Task details: Every record must appear in your copy exactly as written, with no pictures.

[Dataset entries]
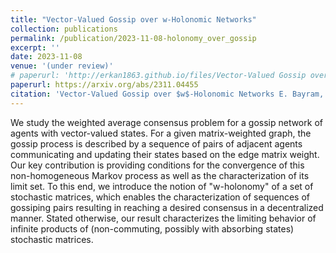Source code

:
 ```yaml
---
title: "Vector-Valued Gossip over w-Holonomic Networks"
collection: publications
permalink: /publication/2023-11-08-holonomy_over_gossip
excerpt: ''
date: 2023-11-08
venue: '(under review)'
# paperurl: 'http://erkan1863.github.io/files/Vector-Valued Gossip over w-Holonomic Network.pdf'
paperurl: https://arxiv.org/abs/2311.04455
citation: 'Vector-Valued Gossip over $w$-Holonomic Networks E. Bayram, M.-A. Belabbas, T. Başar - arXiv preprint arXiv:2311.04455, 2023'
---
```


We study the weighted average consensus problem for a gossip network of agents with vector-valued states. For a given matrix-weighted graph, the gossip process is described by a sequence of pairs of adjacent agents communicating and updating their states based on the edge matrix weight. Our key contribution is providing conditions for the convergence of this non-homogeneous Markov process as well as the characterization of its limit set. To this end, we introduce the notion of "w-holonomy" of a set of stochastic matrices, which enables the characterization of sequences of gossiping pairs resulting in reaching a desired consensus in a decentralized manner. Stated otherwise, our result characterizes the limiting behavior of infinite products of (non-commuting, possibly with absorbing states) stochastic matrices.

Answer to this problem:
Source code

:
 ```yaml
---
title: "Vector-Valued Gossip over w-Holonomic Networks"
collection: publications
permalink: /publication/2023-11-08-holonomy_over_gossip
excerpt: ''
date: 2023-11-08
venue: '(under review)'
# paperurl: 'http://erkan1863.github.io/files/Vector-Valued Gossip over w-Holonomic Network.pdf'
paperurl: https://arxiv.org/abs/2311.04455
citation: 'Vector-Valued Gossip over $w$-Holonomic Networks E. Bayram, M.-A. Belabbas, T. Başar - arXiv preprint arXiv:2311.04455, 2023'
---
```


We study the weighted average consensus problem for a gossip network of agents with vector-valued states. For a given matrix-weighted graph, the gossip process is described by a sequence of pairs of adjacent agents communicating and updating their states based on the edge matrix weight. Our key contribution is providing conditions for the convergence of this non-homogeneous Markov process as well as the characterization of its limit set. To this end, we introduce the notion of "w-holonomy" of a set of stochastic matrices, which enables the characterization of sequences of gossiping pairs resulting in reaching a desired consensus in a decentralized manner. Stated otherwise, our result characterizes the limiting behavior of infinite products of (non-commuting, possibly with absorbing states) stochastic matrices.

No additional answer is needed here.